Wednesday 22 April 2015

Why You Should Bother With PR

For various reasons lately, I have been in discussions about the use of Public Relations within a company.


PR is an interesting area. It's dogged by a relatively poor reputation outside of its own industry: if marketing is "The Poster-Making Department", then PR is the "IT Girls and Champagne Thursday Slackers". Even if PR is seen as effective, then the broad stereotype is one of a 'charm and smarm' offensive via networking with the 'old boys' out of reach of mere mortals.

One of the biggest issues I've found is that PR Agencies are a little like Italian restaurants: it's it's rare to get a bad one, very easy to get a mediocre one, but quite tough to get an outstanding one, and unfortunately, until you've had a good experience, you don't know what you're missing. Which means that many companies have employed PR agencies due to not having the expertise in house and have been disillusioned by uninteresting results, tainting their view on the whole exercise.

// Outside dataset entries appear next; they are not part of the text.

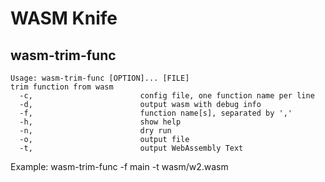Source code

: # WASM Knife

## wasm-trim-func

	Usage: wasm-trim-func [OPTION]... [FILE]
	trim function from wasm
	  -c,                        config file, one function name per line
	  -d,                        output wasm with debug info
	  -f,                        function name[s], separated by ','
	  -h,                        show help
	  -n,                        dry run
	  -o,                        output file
	  -t,                        output WebAssembly Text

Example:
	wasm-trim-func -f main -t wasm/w2.wasm
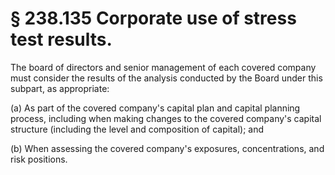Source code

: # § 238.135   Corporate use of stress test results.

The board of directors and senior management of each covered company must consider the results of the analysis conducted by the Board under this subpart, as appropriate:


(a) As part of the covered company's capital plan and capital planning process, including when making changes to the covered company's capital structure (including the level and composition of capital); and


(b) When assessing the covered company's exposures, concentrations, and risk positions.




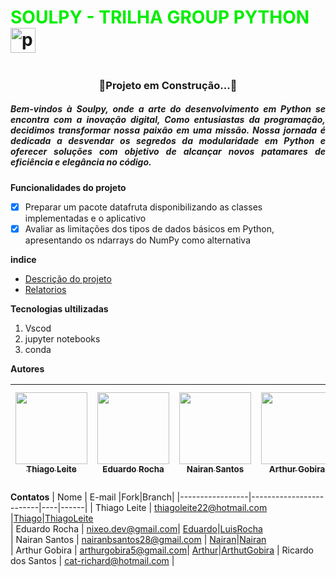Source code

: # <font color="gree"> SOULPY - TRILHA GROUP PYTHON </font><img src="https://cdn.jsdelivr.net/gh/devicons/devicon/icons/python/python-original.svg" height="40" alt="python logo"  />
  <img width="12" />
  
  <h3 align="center">🚧Projeto em Construção...🚧</h3>

 <h5 align="justify">Bem-vindos à Soulpy, onde a arte do desenvolvimento em Python se encontra com a inovação digital, Como entusiastas da programação, decidimos transformar nossa paixão em uma missão. Nossa jornada é dedicada a desvendar os segredos da modularidade em Python e oferecer soluções com objetivo de alcançar novos patamares de eficiência e elegância no código.</h5>

**Funcionalidades do projeto**

- [x] Preparar um pacote datafruta disponibilizando as classes implementadas e o aplicativo
- [x] Avaliar as limitações dos tipos de dados básicos em Python, apresentando os ndarrays do NumPy como alternativa

 **indice**

 - <a href="./DataFruta/DescriçaodasAtividades.md">Descrição do projeto</a>
  - <a href="./Relatorios/">Relatorios</a>

 **Tecnologias ultilizadas**

 1. Vscod
 2. jupyter notebooks
 3. conda

  **Autores**

  | [<img src="https://avatars.githubusercontent.com/u/147214226?v=4" width=115><br><sub>Thiago Leite</sub>](https://github.com/Leitetc) |  [<img src="https://avatars.githubusercontent.com/u/133709733?v=4" width=115><br><sub>Eduardo Rocha </sub>](https://github.com/eduardsroch) |  [<img src="https://avatars.githubusercontent.com/u/144444085?v=4" width=115><br><sub>Nairan Santos</sub>](https://github.com/nairansantos) | [<img src="https://avatars.githubusercontent.com/u/146987217?v=4" width=115><br><sub>Arthur Gobira</sub>](https://github.com/GobiraArthur) | [<img src="https://avatars.githubusercontent.com/u/148831994?v=4" width=115><br><sub>Ricardo dos Santos </sub>](https://github.com/RicardTIc) |
| :---: | :---: | :---: | :---: |:---: |

**Contatos**
| Nome            | E-mail                  |Fork|Branch|
|-----------------|-------------------------|----|------|
| Thiago Leite    | [thiagoleite22@hotmail.com](mailto:thiagoleite22@hotmail.com) |[Thiago](https://github.com/Leitetc/TrilhaPython.git)|[ThiagoLeite](https://github.com/eduardsroch/TrilhaPython/tree/ThiagoLeite)  
| Eduardo Rocha   | [nixeo.dev@gmail.com](mailto:nixeo.dev@gmail.com)| [Eduardo](https://github.com/eduardsroch/TrilhaPython/tree/LuisRocha)|[LuisRocha](https://github.com/eduardsroch/TrilhaPython/tree/LuisRocha)  
| Nairan Santos   | [nairanbsantos28@gmail.com](mailto:nairanbsantos28@gmail.com) | [Nairan](https://github.com/nairansantos/TrilhaPython)|[Nairan](https://github.com/eduardsroch/TrilhaPython/tree/nairan)  
| Arthur Gobira   | [arthurgobira5@gmail.com](mailto:arthurgobira5@gmail.com)| [Arthur](https://github.com/GobiraArthur/TrilhaPython)|[ArthutGobira](https://github.com/eduardsroch/TrilhaPython/tree/ArthutGobira) 
| Ricardo dos Santos   | [cat-richard@hotmail.com](mailto:cat-richard@hotmail.com) |
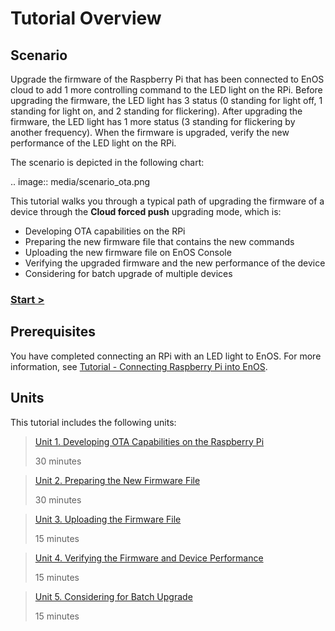 # Tutorial Overview

## Scenario

Upgrade the firmware of the Raspberry Pi that has been connected to EnOS cloud to add 1 more controlling command to the LED light on the RPi. Before upgrading the firmware, the LED light has 3 status (0 standing for light off, 1 standing for light on, and 2 standing for flickering). After upgrading the firmware, the LED light has 1 more status (3 standing for flickering by another frequency). When the firmware is upgraded, verify the new performance of the LED light on the RPi.

The scenario is depicted in the following chart:

.. image:: media/scenario_ota.png

This tutorial walks you through a typical path of upgrading the firmware of a device through the **Cloud forced push** upgrading mode, which is:

- Developing OTA capabilities on the RPi
- Preparing the new firmware file that contains the new commands
- Uploading the new firmware file on EnOS Console
- Verifying the upgraded firmware and the new performance of the device
- Considering for batch upgrade of multiple devices

### [Start >](developing_ota_capability)

## Prerequisites

You have completed connecting an RPi with an LED light to EnOS. For more information, see [Tutorial - Connecting Raspberry Pi into EnOS](/docs/device-connection/en/2.0.9/tutorial/connecting_device_rasberrypi/index.html).

## Units

This tutorial includes the following units:

> [Unit 1. Developing OTA Capabilities on the Raspberry Pi](developing_ota_capability)
>
> 30 minutes

> [Unit 2. Preparing the New Firmware File](preparing_firmware)
>
> 30 minutes

> [Unit 3. Uploading the Firmware File](uploading_firmware)
>
> 15 minutes

> [Unit 4. Verifying the Firmware and Device Performance](verifying_firmware)
>
> 15 minutes

> [Unit 5. Considering for Batch Upgrade](considering_batch_upgrade)
>
> 15 minutes
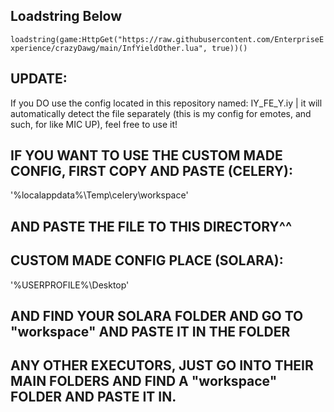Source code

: ## Loadstring Below ##

`loadstring(game:HttpGet("https://raw.githubusercontent.com/EnterpriseExperience/crazyDawg/main/InfYieldOther.lua", true))()`

## UPDATE:
If you DO use the config located in this repository named: IY_FE_Y.iy | it will automatically detect the file separately (this is my config for emotes, and such, for like MIC UP), feel free to use it!

## IF YOU WANT TO USE THE CUSTOM MADE CONFIG, FIRST COPY AND PASTE (CELERY):

'%localappdata%\Temp\celery\workspace'

## AND PASTE THE FILE TO THIS DIRECTORY^^

## CUSTOM MADE CONFIG PLACE (SOLARA):

'%USERPROFILE%\Desktop'

## AND FIND YOUR SOLARA FOLDER AND GO TO "workspace" AND PASTE IT IN THE FOLDER

## ANY OTHER EXECUTORS, JUST GO INTO THEIR MAIN FOLDERS AND FIND A "workspace" FOLDER AND PASTE IT IN.
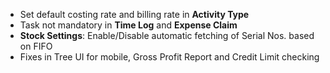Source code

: - Set default costing rate and billing rate in **Activity Type**
- Task not mandatory in **Time Log** and **Expense Claim**
- **Stock Settings**: Enable/Disable automatic fetching of Serial Nos. based on FIFO
- Fixes in Tree UI for mobile, Gross Profit Report and Credit Limit checking
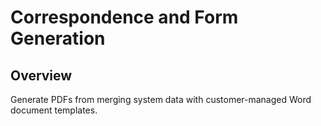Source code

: # Correspondence and Form Generation

## Overview
Generate PDFs from merging system data with customer-managed Word document templates.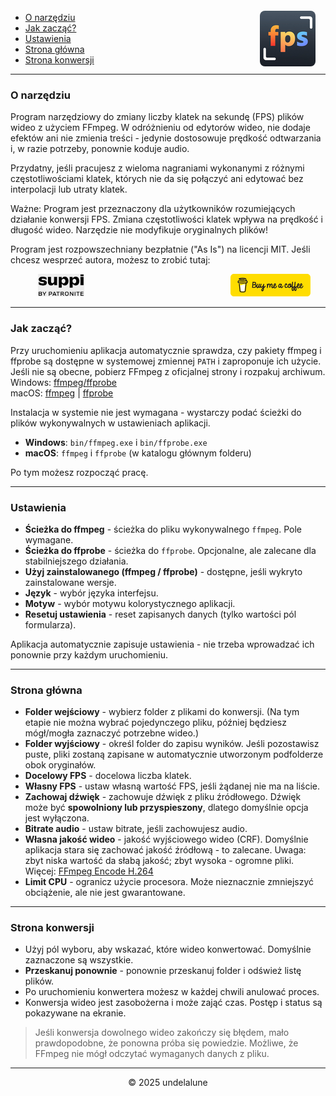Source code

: <img src="logo.png" style="border-radius: 8px; float: right; margin-right:16px; margin-top:12px; height: 89px;" alt="Free FPS Logo" />

- [O narzędziu](#about-this-tool)
- [Jak zacząć?](#how-to-start)
- [Ustawienia](#settings-page)
- [Strona główna](#main-page)
- [Strona konwersji](#processing-page)

---

<a id="about-this-tool"></a>
### O narzędziu

Program narzędziowy do zmiany liczby klatek na sekundę (FPS) plików wideo z użyciem FFmpeg. W odróżnieniu od edytorów wideo, nie dodaje efektów ani nie zmienia treści - jedynie dostosowuje prędkość odtwarzania i, w razie potrzeby, ponownie koduje audio.

Przydatny, jeśli pracujesz z wieloma nagraniami wykonanymi z różnymi częstotliwościami klatek, których nie da się połączyć ani edytować bez interpolacji lub utraty klatek.

Ważne:
Program jest przeznaczony dla użytkowników rozumiejących działanie konwersji FPS. Zmiana częstotliwości klatek wpływa na prędkość i długość wideo. Narzędzie nie modyfikuje oryginalnych plików!

Program jest rozpowszechniany bezpłatnie ("As Is") na licencji MIT.
Jeśli chcesz wesprzeć autora, możesz to zrobić tutaj:

<a href="https://buymeacoffee.com/undelalune" target="_blank" rel="noopener" title="Przejdź do buymeacoffee.com">
<img src="bmc-logo.svg" style="float: right; margin-right:24px; height: 36px; " alt="bmc Logo" />
</a>

<a href="https://suppi.pl/undelalune" target="_blank" rel="noopener" title="Przejdź do suppi.pl">
<img src="suppi-logo.svg" style="margin-left:44px; height: 36px; " alt="suppi Logo" />
</a>

<br>

---

<a id="how-to-start"></a>
### Jak zacząć?

Przy uruchomieniu aplikacja automatycznie sprawdza, czy pakiety ffmpeg i ffprobe są dostępne w systemowej zmiennej `PATH` i zaproponuje ich użycie.
Jeśli nie są obecne, pobierz FFmpeg z oficjalnej strony i rozpakuj archiwum.<br>
Windows: <a href="https://www.gyan.dev/ffmpeg/builds/ffmpeg-release-essentials.zip" target="_blank" rel="noopener" title="Pobierz archiwum ffmpeg/ffprobe">ffmpeg/ffprobe</a><br>
macOS: <a href="https://evermeet.cx/ffmpeg/ffmpeg-8.0.zip" target="_blank" rel="noopener" title="Pobierz ffmpeg">ffmpeg</a> |
<a href="https://evermeet.cx/ffmpeg/ffprobe-8.0.zip" target="_blank" rel="noopener" title="Pobierz archiwum ffprobe">ffprobe</a>

Instalacja w systemie nie jest wymagana - wystarczy podać ścieżki do plików wykonywalnych w ustawieniach aplikacji.

- **Windows**: `bin/ffmpeg.exe` i `bin/ffprobe.exe`
- **macOS**: `ffmpeg` i `ffprobe` (w katalogu głównym folderu)

Po tym możesz rozpocząć pracę.

---

<a id="settings-page"></a>
### Ustawienia

- **Ścieżka do ffmpeg** - ścieżka do pliku wykonywalnego `ffmpeg`. Pole wymagane.
- **Ścieżka do ffprobe** - ścieżka do `ffprobe`. Opcjonalne, ale zalecane dla stabilniejszego działania.
- **Użyj zainstalowanego (ffmpeg / ffprobe)** - dostępne, jeśli wykryto zainstalowane wersje.
- **Język** - wybór języka interfejsu.
- **Motyw** - wybór motywu kolorystycznego aplikacji.
- **Resetuj ustawienia** - reset zapisanych danych (tylko wartości pól formularza).

Aplikacja automatycznie zapisuje ustawienia - nie trzeba wprowadzać ich ponownie przy każdym uruchomieniu.

---

<a id="main-page"></a>
### Strona główna

- **Folder wejściowy** - wybierz folder z plikami do konwersji. (Na tym etapie nie można wybrać pojedynczego pliku, później będziesz mógł/mogła zaznaczyć potrzebne wideo.)
- **Folder wyjściowy** - określ folder do zapisu wyników. Jeśli pozostawisz puste, pliki zostaną zapisane w automatycznie utworzonym podfolderze obok oryginałów.
- **Docelowy FPS** - docelowa liczba klatek.
- **Własny FPS** - ustaw własną wartość FPS, jeśli żądanej nie ma na liście.
- **Zachowaj dźwięk** - zachowuje dźwięk z pliku źródłowego. Dźwięk może być **spowolniony lub przyspieszony**, dlatego domyślnie opcja jest wyłączona.
- **Bitrate audio** - ustaw bitrate, jeśli zachowujesz audio.
- **Własna jakość wideo** - jakość wyjściowego wideo (CRF). Domyślnie aplikacja stara się zachować jakość źródłową - to zalecane.
  Uwaga: zbyt niska wartość da słabą jakość; zbyt wysoka - ogromne pliki. Więcej: [FFmpeg Encode H.264](https://trac.ffmpeg.org/wiki/Encode/H.264)
- **Limit CPU** - ogranicz użycie procesora. Może nieznacznie zmniejszyć obciążenie, ale nie jest gwarantowane.

---

<a id="processing-page"></a>
### Strona konwersji

- Użyj pól wyboru, aby wskazać, które wideo konwertować. Domyślnie zaznaczone są wszystkie.
- **Przeskanuj ponownie** - ponownie przeskanuj folder i odśwież listę plików.
- Po uruchomieniu konwertera możesz w każdej chwili anulować proces.
- Konwersja wideo jest zasobożerna i może zająć czas. Postęp i status są pokazywane na ekranie.

> Jeśli konwersja dowolnego wideo zakończy się błędem, mało prawdopodobne, że ponowna próba się powiedzie.
> Możliwe, że FFmpeg nie mógł odczytać wymaganych danych z pliku.

---

<p style="text-align:center;">© 2025 undelalune</p>
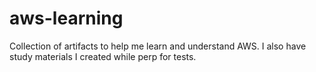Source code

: # aws-learning
Collection of  artifacts to help me learn and understand AWS.  I also have study materials I created while perp for tests. 
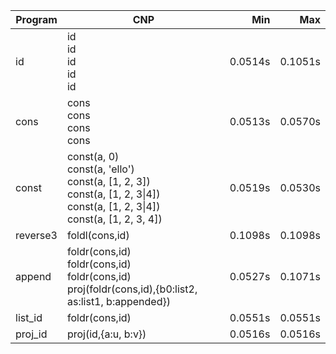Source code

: Program | CNP | Min | Max
--- | --- | ---: | ---:
id | id<br/>id<br/>id<br/>id<br/>id | 0.0514s | 0.1051s
cons | cons<br/>cons<br/>cons<br/>cons | 0.0513s | 0.0570s
const | const(a, 0)<br/>const(a, 'ello')<br/>const(a, [1, 2, 3])<br/>const(a, [1, 2, 3\|4])<br/>const(a, [1, 2, 3\|4])<br/>const(a, [1, 2, 3, 4]) | 0.0519s | 0.0530s
reverse3 | foldl(cons,id) | 0.1098s | 0.1098s
append | foldr(cons,id)<br/>foldr(cons,id)<br/>foldr(cons,id)<br/>proj(foldr(cons,id),{b0:list2, as:list1, b:appended}) | 0.0527s | 0.1071s
list_id | foldr(cons,id) | 0.0551s | 0.0551s
proj_id | proj(id,{a:u, b:v}) | 0.0516s | 0.0516s
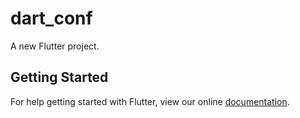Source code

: # dart_conf

A new Flutter project.

## Getting Started

For help getting started with Flutter, view our online
[documentation](http://flutter.io/).

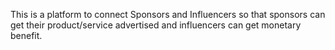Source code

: This is a platform to connect Sponsors and Influencers so that sponsors can get their product/service advertised and influencers can get monetary benefit.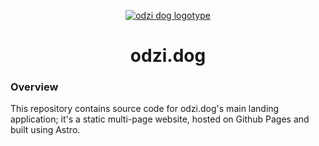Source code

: <p align="center">
    <a href="https://odzi.dog">
        <picture>
            <source media="(prefers-color-scheme: dark)" srcset="https://assets.k8s.odzi.dog/odzi-assets/logotypes/odzi-dog-small-white.svg">
            <source media="(prefers-color-scheme: light)" srcset="https://assets.k8s.odzi.dog/odzi-assets/logotypes/odzi-dog-small-black.svg">
            <img alt="odzi dog logotype" src="https://assets.k8s.odzi.dog/odzi-assets/logotypes/odzi-dog-small-black.svg">
        </picture>
    </a>
</p>

<h1 align="center">odzi.dog</h1>

### Overview

This repository contains source code for odzi.dog's main landing application; it's a static multi-page website, hosted on Github Pages and built using Astro.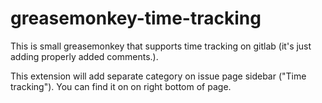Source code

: # greasemonkey-time-tracking
This is small greasemonkey that supports time tracking on gitlab (it's just adding properly added comments.).

This extension will add separate category on issue page sidebar ("Time tracking"). You can find it on on right bottom of page.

According to Wikipedia, Public Relations is all about managing the flow of information between a company or an individual to the public. This is a pretty broad and consequently not that useful.  Personally, I think that The Chartered Institute of Public Relations' definition is more punchy. Paraphrased, PR is all about reputation: the result of what you do, what you say and what others say about you. The goal is earning understanding and support, and influencing opinion and [buying] behaviour.

But surely that's just marketing?

Well, yes, communication does come under the remit of marketing, and PR is part of the marketing tool kit. And every marketing campaign should have a communications plan.  But beyond that, PR has a very different scope and skill set to a more traditional marketing campaign.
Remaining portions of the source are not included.